Kalk Samen Kuri no Hana, l’album que beaucoup considèrent comme sa plus grande déclaration artistique, a été comparé par l’édition asiatique de Time à Sgt. Pepper’s Lonely Hearts Club Band. Cette comparaison est tout à fait justifiée : il s’agit d’un morceau de musique excentrique et chaotique, fermement ancré dans la pop, mais qui tire aussi le genre vers l’avant. Les fréquentes comparaisons avec Bjork témoignent de son style constamment novateur et entièrement distinctif, ainsi que de sa prestation vocale très énergique et souvent provocante ; bien que Bjork ne ressemble guère au « Shinjuku-kei » (un jeu de mots sur le style pop indé emblématique de Shibuya-kei) dont Ringo s’est elle-même affublée.
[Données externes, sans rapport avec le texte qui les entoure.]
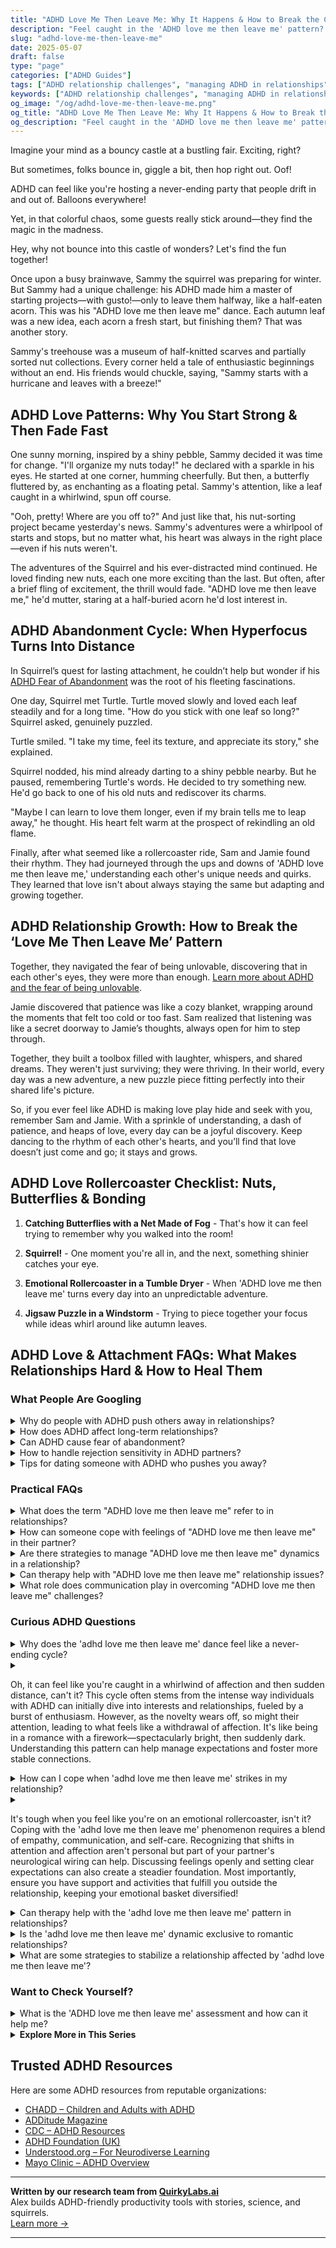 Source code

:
 ```yaml
---
title: "ADHD Love Me Then Leave Me: Why It Happens & How to Break the Cycle"
description: "Feel caught in the 'ADHD love me then leave me' pattern? Learn the emotional drivers behind it and how to build deeper, lasting relationships with more clarity and connection."
slug: "adhd-love-me-then-leave-me"
date: 2025-05-07
draft: false
type: "page"
categories: ["ADHD Guides"]
tags: ["ADHD relationship challenges", "managing ADHD in relationships", "ADHD emotional themes", "ADHD love dynamics", "understanding ADHD partners", "ADHD commitment issues", "ADHD emotional regulation"]
keywords: ["ADHD relationship challenges", "managing ADHD in relationships", "ADHD emotional themes", "ADHD love dynamics", "understanding ADHD partners", "ADHD commitment issues", "ADHD emotional regulation"]
og_image: "/og/adhd-love-me-then-leave-me.png"
og_title: "ADHD Love Me Then Leave Me: Why It Happens & How to Break the Cycle"
og_description: "Feel caught in the 'ADHD love me then leave me' pattern? Learn the emotional drivers behind it and how to build deeper, lasting relationships with more clarity and connection."
---
```


Imagine your mind as a bouncy castle at a bustling fair. Exciting, right?

But sometimes, folks bounce in, giggle a bit, then hop right out. Oof!

ADHD can feel like you're hosting a never-ending party that people drift in and out of. Balloons everywhere!

Yet, in that colorful chaos, some guests really stick around—they find the magic in the madness.

Hey, why not bounce into this castle of wonders? Let's find the fun together!

Once upon a busy brainwave, Sammy the squirrel was preparing for winter. But Sammy had a unique challenge: his ADHD made him a master of starting projects—with gusto!—only to leave them halfway, like a half-eaten acorn. This was his "ADHD love me then leave me" dance. Each autumn leaf was a new idea, each acorn a fresh start, but finishing them? That was another story.

Sammy's treehouse was a museum of half-knitted scarves and partially sorted nut collections. Every corner held a tale of enthusiastic beginnings without an end. His friends would chuckle, saying, "Sammy starts with a hurricane and leaves with a breeze!"

## ADHD Love Patterns: Why You Start Strong & Then Fade Fast

One sunny morning, inspired by a shiny pebble, Sammy decided it was time for change. "I'll organize my nuts today!" he declared with a sparkle in his eyes. He started at one corner, humming cheerfully. But then, a butterfly fluttered by, as enchanting as a floating petal. Sammy's attention, like a leaf caught in a whirlwind, spun off course.

"Ooh, pretty! Where are you off to?" And just like that, his nut-sorting project became yesterday's news. Sammy's adventures were a whirlpool of starts and stops, but no matter what, his heart was always in the right place—even if his nuts weren't.

The adventures of the Squirrel and his ever-distracted mind continued. He loved finding new nuts, each one more exciting than the last. But often, after a brief fling of excitement, the thrill would fade. "ADHD love me then leave me," he'd mutter, staring at a half-buried acorn he'd lost interest in.

## ADHD Abandonment Cycle: When Hyperfocus Turns Into Distance

In Squirrel’s quest for lasting attachment, he couldn’t help but wonder if his [ADHD Fear of Abandonment](/pages/adhd-fear-of-abandonment/) was the root of his fleeting fascinations.

One day, Squirrel met Turtle. Turtle moved slowly and loved each leaf steadily and for a long time. "How do you stick with one leaf so long?" Squirrel asked, genuinely puzzled.

Turtle smiled. "I take my time, feel its texture, and appreciate its story," she explained.

Squirrel nodded, his mind already darting to a shiny pebble nearby. But he paused, remembering Turtle's words. He decided to try something new. He'd go back to one of his old nuts and rediscover its charms.

"Maybe I can learn to love them longer, even if my brain tells me to leap away," he thought. His heart felt warm at the prospect of rekindling an old flame.

Finally, after what seemed like a rollercoaster ride, Sam and Jamie found their rhythm. They had journeyed through the ups and downs of 'ADHD love me then leave me,' understanding each other's unique needs and quirks. They learned that love isn't about always staying the same but adapting and growing together.

## ADHD Relationship Growth: How to Break the ‘Love Me Then Leave Me’ Pattern

Together, they navigated the fear of being unlovable, discovering that in each other's eyes, they were more than enough. [Learn more about ADHD and the fear of being unlovable](/pages/adhd-fear-being-unlovable/).

Jamie discovered that patience was like a cozy blanket, wrapping around the moments that felt too cold or too fast. Sam realized that listening was like a secret doorway to Jamie’s thoughts, always open for him to step through.

Together, they built a toolbox filled with laughter, whispers, and shared dreams. They weren't just surviving; they were thriving. In their world, every day was a new adventure, a new puzzle piece fitting perfectly into their shared life's picture.

So, if you ever feel like ADHD is making love play hide and seek with you, remember Sam and Jamie. With a sprinkle of understanding, a dash of patience, and heaps of love, every day can be a joyful discovery. Keep dancing to the rhythm of each other's hearts, and you’ll find that love doesn’t just come and go; it stays and grows.

## ADHD Love Rollercoaster Checklist: Nuts, Butterflies & Bonding

1. **Catching Butterflies with a Net Made of Fog** - That's how it can feel trying to remember why you walked into the room!

2. **Squirrel!** - One moment you're all in, and the next, something shinier catches your eye.

3. **Emotional Rollercoaster in a Tumble Dryer** - When 'ADHD love me then leave me' turns every day into an unpredictable adventure.

4. **Jigsaw Puzzle in a Windstorm** - Trying to piece together your focus while ideas whirl around like autumn leaves.

## ADHD Love & Attachment FAQs: What Makes Relationships Hard & How to Heal Them

### What People Are Googling

<details><summary>Why do people with ADHD push others away in relationships?</summary><p>It's quite common for individuals with ADHD to sometimes push others away in relationships, and this usually stems from a mix of emotional and communication factors. People with ADHD often experience intense emotions and might withdraw as a way to manage feelings of overwhelm or fear of being misunderstood. Additionally, the fear of rejection or past experiences of not being accepted for who they truly are can lead them to preemptively pull back from relationships. It's important to remember that this behavior is not a reflection of their feelings towards others, but more about protecting their emotional space.</p></details>
<details><summary>How does ADHD affect long-term relationships?</summary><p>ADHD can bring unique flavors to long-term relationships, both challenging and enriching. It might mean navigating more spontaneous adventures together but also grappling with forgetfulness or uneven energy levels. Communication becomes key, where partners learn to express their needs and understand each other's unique perspectives. By embracing these differences and working through them with patience and love, relationships can grow deeper and more resilient.</p></details>
<details><summary>Can ADHD cause fear of abandonment?</summary><p>Absolutely, feeling a fear of abandonment can be quite common among individuals with ADHD. This may stem from experiencing misunderstandings or challenges in relationships due to ADHD symptoms, such as forgetfulness or difficulty maintaining attention. It's important to remember that you're not alone in these feelings. Building strong communication skills and understanding your own worth can significantly help in managing these fears.</p></details>
<details><summary>How to handle rejection sensitivity in ADHD partners?</summary><p>Handling rejection sensitivity in ADHD partners can feel like a delicate dance, but with warmth and understanding, it's much more manageable. Start by maintaining open and gentle communication, where you express support and validate their feelings. It's also helpful to establish clear and compassionate reminders that rejection or criticism isn't always personal and can be a growth opportunity. Above all, ensure that your partner feels loved and secure, knowing that you're a steady source of support as they navigate their feelings.</p></details>
<details><summary>Tips for dating someone with ADHD who pushes you away?</summary><p>Navigating a relationship where someone occasionally pushes you away can feel confusing, but understanding the roots of this behavior, especially in someone with ADHD, can really help. It’s important to recognize that this pushing away might sometimes be a coping mechanism during overwhelming times, rather than a reflection of their feelings towards the relationship. Patience and open, gentle communication are key. Try setting aside some quiet time to talk about each other's needs and how you can support each other, ensuring both of you feel heard and valued.</p></details>



### Practical FAQs

<details><summary>What does the term "ADHD love me then leave me" refer to in relationships?</summary><p>The term "ADHD love me then leave me" refers to a pattern seen in some relationships involving individuals with ADHD. It captures how people with ADHD might initially be very excited, attentive, and passionate at the start of a relationship, showcasing a strong interest and affection. However, as the novelty wears off and the routine sets in, they might struggle to maintain the same level of intensity and engagement. This isn't a reflection of their feelings changing but rather the challenges with sustaining attention and novelty over time. It's important to communicate openly about these dynamics and work together on strategies that can help maintain a strong, supportive relationship.</p></details>
<details><summary>How can someone cope with feelings of "ADHD love me then leave me" in their partner?</summary><p>Feeling like your partner is hot and cold can indeed be disheartening, especially when you're managing ADHD. It's important to openly communicate your feelings with your partner. Let them know how their behavior affects you and discuss ways they might provide more consistent support and affection. Remember, setting aside regular times for such heart-to-hearts can not only bring clarity but also strengthen your bond. It's all about nurturing understanding and teamwork in your relationship!</p></details>
<details><summary>Are there strategies to manage "ADHD love me then leave me" dynamics in a relationship?</summary><p>Absolutely, managing the "love me then leave me" dynamics in a relationship when you have ADHD can definitely be approached with thoughtful strategies. First, open communication is key—sharing your feelings and experiences with ADHD can help your partner understand your unique needs and responses. Setting up regular check-ins can also be incredibly helpful to continually address and adjust to each other's needs and expectations in the relationship. Lastly, consider working together on understanding and navigating ADHD traits, perhaps even with a coach or therapist, to build a stronger foundation and mutual empathy. This approach can truly enrich the connection between you and your partner.</p></details>
<details><summary>Can therapy help with "ADHD love me then leave me" relationship issues?</summary><p>Absolutely, therapy can be a wonderful resource for exploring and managing the "love me then leave me" patterns you might be experiencing in relationships. A therapist, especially one familiar with ADHD, can help you understand the dynamics at play, including impulsivity and emotional regulation that might affect your relationships. They can offer strategies to help build stronger, more stable connections and work with you to explore any underlying issues contributing to these patterns. It’s a supportive space to learn and grow, ensuring you feel more secure in your relationships.</p></details>
<details><summary>What role does communication play in overcoming "ADHD love me then leave me" challenges?</summary><p>Communication plays a crucial role in navigating the "ADHD love me then leave me" challenges, which often arise from misunderstandings and mismatched expectations in relationships. Open and honest dialogue helps both partners express their feelings, needs, and concerns more clearly, reducing the risk of assumptions and misunderstandings. By establishing a habit of regular check-ins and empathetic listening, partners can better support each other's unique needs, including those related to ADHD. This fosters a deeper understanding and appreciation, strengthening the bond between partners and helping to sustain the relationship over time.</p></details>



### Curious ADHD Questions

<details><summary>Why does the 'adhd love me then leave me' dance feel like a never-ending cycle?</summary><p>Ah, that feeling can be really tough, can't it? It often feels like a never-ending cycle because many with ADHD experience intense emotions and can become very enthusiastic about relationships at the start. This initial burst of excitement, often called "hyperfocus," can make the beginning of a relationship feel incredibly special. However, as the novelty wears off and routine sets in, maintaining that same level of intensity can be challenging, which might lead to feelings of discontent or restlessness. Remember, understanding these patterns is a big step towards managing them, and with strategies and communication, it’s possible to find more balance.</p></details>
<details><summary><p>Oh, it can feel like you're caught in a whirlwind of affection and then sudden distance, can't it? This cycle often stems from the intense way individuals with ADHD can initially dive into interests and relationships, fueled by a burst of enthusiasm. However, as the novelty wears off, so might their attention, leading to what feels like a withdrawal of affection. It's like being in a romance with a firework—spectacularly bright, then suddenly dark. Understanding this pattern can help manage expectations and foster more stable connections.</p></summary><p>Absolutely, it can certainly feel like a rollercoaster at times! Individuals with ADHD often experience what's called "hyperfocus," where they can become deeply engrossed in new interests or relationships, making everything feel incredibly intense and exciting at first. As time passes and the newness fades, their focus might shift, and this change can feel like they're pulling away. Recognizing this pattern is a great first step in fostering understanding and patience in relationships, helping both parties navigate the shifts more smoothly.</p></details>
<details><summary>How can I cope when 'adhd love me then leave me' strikes in my relationship?</summary><p>When the "ADHD love me then leave me" feeling creeps into your relationship, it can feel quite disheartening, but remember, you're not alone in this experience. One comforting approach is to communicate openly with your partner about how ADHD affects your emotions and perceptions, including fears of inconsistency or withdrawal. Establishing regular check-ins can help both of you understand and navigate the emotional ups and downs together. Lastly, consider involving a therapist or counselor who specializes in ADHD to provide strategies and support tailored to your relationship's unique needs.</p></details>
<details><summary><p>It's tough when you feel like you're on an emotional rollercoaster, isn't it? Coping with the 'adhd love me then leave me' phenomenon requires a blend of empathy, communication, and self-care. Recognizing that shifts in attention and affection aren't personal but part of your partner's neurological wiring can help. Discussing feelings openly and setting clear expectations can also create a steadier foundation. Most importantly, ensure you have support and activities that fulfill you outside the relationship, keeping your emotional basket diversified!</p></summary><p>Absolutely, navigating the emotional ups and downs of a relationship where ADHD plays a role can indeed feel like a rollercoaster at times. It's wonderful that you're looking at this with a lens of empathy and understanding. Open communication about your feelings and setting clear expectations with your partner can definitely help in building a more secure connection. And it’s just as important to nurture your own well-being and maintain a network of support and interests outside of your relationship. This approach not only enriches your own life but also brings a healthy balance to your partnership.</p></details>
<details><summary>Can therapy help with the 'adhd love me then leave me' pattern in relationships?</summary><p>Absolutely, therapy can be a wonderful resource for exploring and managing relationship patterns, including the "love me then leave me" cycle that some people with ADHD experience. A therapist, especially one familiar with ADHD, can help you understand the dynamics at play, including impulsivity and emotional regulation, which might be influencing your relationship experiences. Together, you can work on strategies for communication, managing emotions, and setting healthy boundaries, which are crucial for maintaining lasting relationships. It’s like having a guide by your side as you navigate through the complexities of relationships, helping you build the connections you deserve.</p></details>
<details><summary>Is the 'adhd love me then leave me' dynamic exclusive to romantic relationships?</summary><p>Absolutely not! The feeling of being intensely valued and then seemingly forgotten can show up in various types of relationships, not just romantic ones. Friendships, family connections, and even workplace relationships can sometimes reflect this dynamic, especially when ADHD is in the mix. Understanding that this pattern often stems from differences in communication and attention can help build more empathy and stronger, more resilient connections across all areas of life.</p></details>
<details><summary>What are some strategies to stabilize a relationship affected by 'adhd love me then leave me'?</summary><p>Navigating a relationship where ADHD plays a role can indeed bring unique challenges, but also lots of opportunities for growth and understanding. One helpful strategy is open and honest communication—taking time to discuss each partner's needs and how ADHD might be influencing behaviors, without judgment. It's also beneficial to establish routines together, which can provide a sense of stability and predictability that both partners can rely on. Additionally, seeking guidance from a therapist or an ADHD coach can offer tailored strategies and understanding, helping both partners to navigate the complexities of ADHD in a loving, supportive way.</p></details>



### Want to Check Yourself?

<details><summary>What is the 'ADHD love me then leave me' assessment and how can it help me?</summary><p>The "ADHD love me then leave me" assessment isn't a formal test but rather a phrase that some people use to describe a pattern where someone with ADHD feels intensely drawn to new relationships or projects but may struggle to maintain interest over time. Understanding this pattern is more about self-reflection than a specific diagnostic tool. By recognizing this tendency in yourself, you can explore strategies to maintain engagement and deepen commitment, whether in personal relationships or projects. This awareness can be incredibly helpful in managing expectations and building lasting, meaningful connections.</p></details>

<script type="application/ld+json">
{
  "@context": "https://schema.org",
  "@type": "FAQPage",
  "mainEntity": [
    {
      "@type": "Question",
      "name": "Why do people with ADHD push others away in relationships?",
      "acceptedAnswer": {
        "@type": "Answer",
        "text": "It's quite common for individuals with ADHD to sometimes push others away in relationships, and this usually stems from a mix of emotional and communication factors. People with ADHD often experience intense emotions and might withdraw as a way to manage feelings of overwhelm or fear of being misunderstood. Additionally, the fear of rejection or past experiences of not being accepted for who they truly are can lead them to preemptively pull back from relationships. It's important to remember that this behavior is not a reflection of their feelings towards others, but more about protecting their emotional space."
      }
    },
    {
      "@type": "Question",
      "name": "How does ADHD affect long-term relationships?",
      "acceptedAnswer": {
        "@type": "Answer",
        "text": "ADHD can bring unique flavors to long-term relationships, both challenging and enriching. It might mean navigating more spontaneous adventures together but also grappling with forgetfulness or uneven energy levels. Communication becomes key, where partners learn to express their needs and understand each other's unique perspectives. By embracing these differences and working through them with patience and love, relationships can grow deeper and more resilient."
      }
    },
    {
      "@type": "Question",
      "name": "Can ADHD cause fear of abandonment?",
      "acceptedAnswer": {
        "@type": "Answer",
        "text": "Absolutely, feeling a fear of abandonment can be quite common among individuals with ADHD. This may stem from experiencing misunderstandings or challenges in relationships due to ADHD symptoms, such as forgetfulness or difficulty maintaining attention. It's important to remember that you're not alone in these feelings. Building strong communication skills and understanding your own worth can significantly help in managing these fears."
      }
    },
    {
      "@type": "Question",
      "name": "How to handle rejection sensitivity in ADHD partners?",
      "acceptedAnswer": {
        "@type": "Answer",
        "text": "Handling rejection sensitivity in ADHD partners can feel like a delicate dance, but with warmth and understanding, it's much more manageable. Start by maintaining open and gentle communication, where you express support and validate their feelings. It's also helpful to establish clear and compassionate reminders that rejection or criticism isn't always personal and can be a growth opportunity. Above all, ensure that your partner feels loved and secure, knowing that you're a steady source of support as they navigate their feelings."
      }
    },
    {
      "@type": "Question",
      "name": "Tips for dating someone with ADHD who pushes you away?",
      "acceptedAnswer": {
        "@type": "Answer",
        "text": "Navigating a relationship where someone occasionally pushes you away can feel confusing, but understanding the roots of this behavior, especially in someone with ADHD, can really help. It\u2019s important to recognize that this pushing away might sometimes be a coping mechanism during overwhelming times, rather than a reflection of their feelings towards the relationship. Patience and open, gentle communication are key. Try setting aside some quiet time to talk about each other's needs and how you can support each other, ensuring both of you feel heard and valued."
      }
    }
  ]
}
</script>
<script type="application/ld+json">
{
  "@context": "https://schema.org",
  "@type": "Article",
  "author": {
    "@type": "Person",
    "name": "QuirkyLabs",
    "url": "https://quirkylabs.ai/about"
  },
  "headline": "adhd love me then leave me: \"Unravel ADHD Love: Why They Adore & Vanish!\"",
  "mainEntityOfPage": "https://blog.quirkylabs.ai/pages/adhd-love-me-then-leave-me/",
  "datePublished": "2025-05-07"
}
</script>
<script type="application/ld+json">
{
  "@context": "https://schema.org",
  "@type": "BreadcrumbList",
  "itemListElement": [
    {
      "@type": "ListItem",
      "position": 1,
      "name": "Home",
      "item": "https://quirkylabs.ai/"
    },
    {
      "@type": "ListItem",
      "position": 2,
      "name": "Blog",
      "item": "https://blog.quirkylabs.ai/"
    },
    {
      "@type": "ListItem",
      "position": 3,
      "name": "adhd love me then leave me: \"Unravel ADHD Love: Why They Adore & Vanish!\"",
      "item": "https://blog.quirkylabs.ai/pages/adhd-love-me-then-leave-me/"
    }
  ]
}
</script>

<details>
<summary><strong>Explore More in This Series</strong></summary>

- [Adhd Anxious Attachment](/pages/adhd-anxious-attachment/)
- [Adhd I Scare People Away](/pages/adhd-i-scare-people-away/)
- [Adhd Too Emotional](/pages/adhd-too-emotional/)
- [Adhd Want Love But Hide](/pages/adhd-want-love-but-hide/)
- [Adhd Breakups And Blame](/pages/adhd-breakups-and-blame/)
- [Adhd Fear Being Unlovable](/pages/adhd-fear-being-unlovable/)
- [Adhd Fear Of Rejection](/pages/adhd-fear-of-rejection/)
- [Adhd Why Cant I Love Myself](/pages/adhd-why-cant-i-love-myself/)
</details>



## Trusted ADHD Resources

Here are some ADHD resources from reputable organizations:

- [CHADD – Children and Adults with ADHD](https://chadd.org)
- [ADDitude Magazine](https://www.additudemag.com)
- [CDC – ADHD Resources](https://www.cdc.gov/ncbddd/adhd)
- [ADHD Foundation (UK)](https://www.adhdfoundation.org.uk)
- [Understood.org – For Neurodiverse Learning](https://www.understood.org)
- [Mayo Clinic – ADHD Overview](https://www.mayoclinic.org/diseases-conditions/adhd)


---

**Written by our research team from [QuirkyLabs.ai](https://quirkylabs.ai)**  
Alex builds ADHD-friendly productivity tools with stories, science, and squirrels.  
[Learn more →](https://quirkylabs.ai)

---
Malgré le nombre toujours croissant d’auditeurs étrangers qui découvrent constamment l’œuvre de Ringo, peu s’opposent à son statut critique. Parmi ses fans figurent Lenny Kravitz, Courtney Love et même Nocchi de Perfume, tandis que la popstar londonienne montante Rina Sawayama la cite comme une influence essentielle. La musicienne américano-japonaise Mitski l’a notamment citée comme l’une de ses plus importantes influences sur son dernier album, Be the Cowboy, sorti en 2018 et acclamé par la critique. Le travail de Ringo a sans doute ouvert la voie à un public international plus large pour d’autres groupes japonais à forte intensité et dirigés par des femmes comme Midori, Tricot et Otoboke Beaver, et l’appréciation de son influence sur l’art pop est indéniable et croissante.